THE INPUT:

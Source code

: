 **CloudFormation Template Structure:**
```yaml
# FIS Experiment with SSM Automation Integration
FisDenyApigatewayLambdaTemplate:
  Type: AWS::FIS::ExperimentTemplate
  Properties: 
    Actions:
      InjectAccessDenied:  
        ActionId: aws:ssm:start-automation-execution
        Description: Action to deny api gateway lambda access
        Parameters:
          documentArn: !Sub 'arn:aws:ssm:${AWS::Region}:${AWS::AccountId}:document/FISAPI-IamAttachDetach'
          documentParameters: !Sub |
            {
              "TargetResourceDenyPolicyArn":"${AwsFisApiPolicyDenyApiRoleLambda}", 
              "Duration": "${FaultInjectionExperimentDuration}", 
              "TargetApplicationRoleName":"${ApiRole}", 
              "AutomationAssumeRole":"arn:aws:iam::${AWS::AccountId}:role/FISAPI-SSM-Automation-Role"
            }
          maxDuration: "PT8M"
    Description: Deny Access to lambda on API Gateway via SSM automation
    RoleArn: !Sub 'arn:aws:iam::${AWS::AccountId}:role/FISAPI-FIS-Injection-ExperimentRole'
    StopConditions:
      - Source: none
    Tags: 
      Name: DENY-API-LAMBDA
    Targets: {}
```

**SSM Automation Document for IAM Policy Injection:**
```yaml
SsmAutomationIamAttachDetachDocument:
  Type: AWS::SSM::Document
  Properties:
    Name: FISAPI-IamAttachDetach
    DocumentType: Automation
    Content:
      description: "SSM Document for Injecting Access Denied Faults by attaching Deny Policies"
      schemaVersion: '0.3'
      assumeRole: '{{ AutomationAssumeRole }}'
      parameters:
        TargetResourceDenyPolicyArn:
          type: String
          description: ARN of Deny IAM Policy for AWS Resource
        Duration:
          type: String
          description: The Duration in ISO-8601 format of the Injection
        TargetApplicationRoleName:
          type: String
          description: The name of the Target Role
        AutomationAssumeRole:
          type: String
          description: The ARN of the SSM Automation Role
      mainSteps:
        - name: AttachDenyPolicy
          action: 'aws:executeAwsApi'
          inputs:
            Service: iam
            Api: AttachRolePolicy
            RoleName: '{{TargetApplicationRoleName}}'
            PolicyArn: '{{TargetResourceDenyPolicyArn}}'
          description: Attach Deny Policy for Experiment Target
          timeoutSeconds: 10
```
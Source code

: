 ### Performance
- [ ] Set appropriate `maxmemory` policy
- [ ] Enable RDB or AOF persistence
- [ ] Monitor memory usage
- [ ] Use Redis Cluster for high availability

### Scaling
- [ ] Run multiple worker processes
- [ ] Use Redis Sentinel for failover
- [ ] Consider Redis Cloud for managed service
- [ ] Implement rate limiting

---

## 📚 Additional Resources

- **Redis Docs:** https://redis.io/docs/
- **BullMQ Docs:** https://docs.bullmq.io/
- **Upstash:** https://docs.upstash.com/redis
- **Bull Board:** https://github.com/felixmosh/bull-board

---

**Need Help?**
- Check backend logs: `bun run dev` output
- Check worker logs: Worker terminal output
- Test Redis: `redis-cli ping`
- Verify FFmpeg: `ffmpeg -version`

EXERCISE GOAL: All records are to be retyped exactly. None may be omitted.

SOLVED EXERCISE:
Source code

: **CloudFormation Template Structure:**
```yaml
# FIS Experiment with SSM Automation Integration
FisDenyApigatewayLambdaTemplate:
  Type: AWS::FIS::ExperimentTemplate
  Properties: 
    Actions:
      InjectAccessDenied:  
        ActionId: aws:ssm:start-automation-execution
        Description: Action to deny api gateway lambda access
        Parameters:
          documentArn: !Sub 'arn:aws:ssm:${AWS::Region}:${AWS::AccountId}:document/FISAPI-IamAttachDetach'
          documentParameters: !Sub |
            {
              "TargetResourceDenyPolicyArn":"${AwsFisApiPolicyDenyApiRoleLambda}", 
              "Duration": "${FaultInjectionExperimentDuration}", 
              "TargetApplicationRoleName":"${ApiRole}", 
              "AutomationAssumeRole":"arn:aws:iam::${AWS::AccountId}:role/FISAPI-SSM-Automation-Role"
            }
          maxDuration: "PT8M"
    Description: Deny Access to lambda on API Gateway via SSM automation
    RoleArn: !Sub 'arn:aws:iam::${AWS::AccountId}:role/FISAPI-FIS-Injection-ExperimentRole'
    StopConditions:
      - Source: none
    Tags: 
      Name: DENY-API-LAMBDA
    Targets: {}
```

**SSM Automation Document for IAM Policy Injection:**
```yaml
SsmAutomationIamAttachDetachDocument:
  Type: AWS::SSM::Document
  Properties:
    Name: FISAPI-IamAttachDetach
    DocumentType: Automation
    Content:
      description: "SSM Document for Injecting Access Denied Faults by attaching Deny Policies"
      schemaVersion: '0.3'
      assumeRole: '{{ AutomationAssumeRole }}'
      parameters:
        TargetResourceDenyPolicyArn:
          type: String
          description: ARN of Deny IAM Policy for AWS Resource
        Duration:
          type: String
          description: The Duration in ISO-8601 format of the Injection
        TargetApplicationRoleName:
          type: String
          description: The name of the Target Role
        AutomationAssumeRole:
          type: String
          description: The ARN of the SSM Automation Role
      mainSteps:
        - name: AttachDenyPolicy
          action: 'aws:executeAwsApi'
          inputs:
            Service: iam
            Api: AttachRolePolicy
            RoleName: '{{TargetApplicationRoleName}}'
            PolicyArn: '{{TargetResourceDenyPolicyArn}}'
          description: Attach Deny Policy for Experiment Target
          timeoutSeconds: 10
```
Source code

: ### Performance
- [ ] Set appropriate `maxmemory` policy
- [ ] Enable RDB or AOF persistence
- [ ] Monitor memory usage
- [ ] Use Redis Cluster for high availability

### Scaling
- [ ] Run multiple worker processes
- [ ] Use Redis Sentinel for failover
- [ ] Consider Redis Cloud for managed service
- [ ] Implement rate limiting

---

## 📚 Additional Resources

- **Redis Docs:** https://redis.io/docs/
- **BullMQ Docs:** https://docs.bullmq.io/
- **Upstash:** https://docs.upstash.com/redis
- **Bull Board:** https://github.com/felixmosh/bull-board

---

**Need Help?**
- Check backend logs: `bun run dev` output
- Check worker logs: Worker terminal output
- Test Redis: `redis-cli ping`
- Verify FFmpeg: `ffmpeg -version`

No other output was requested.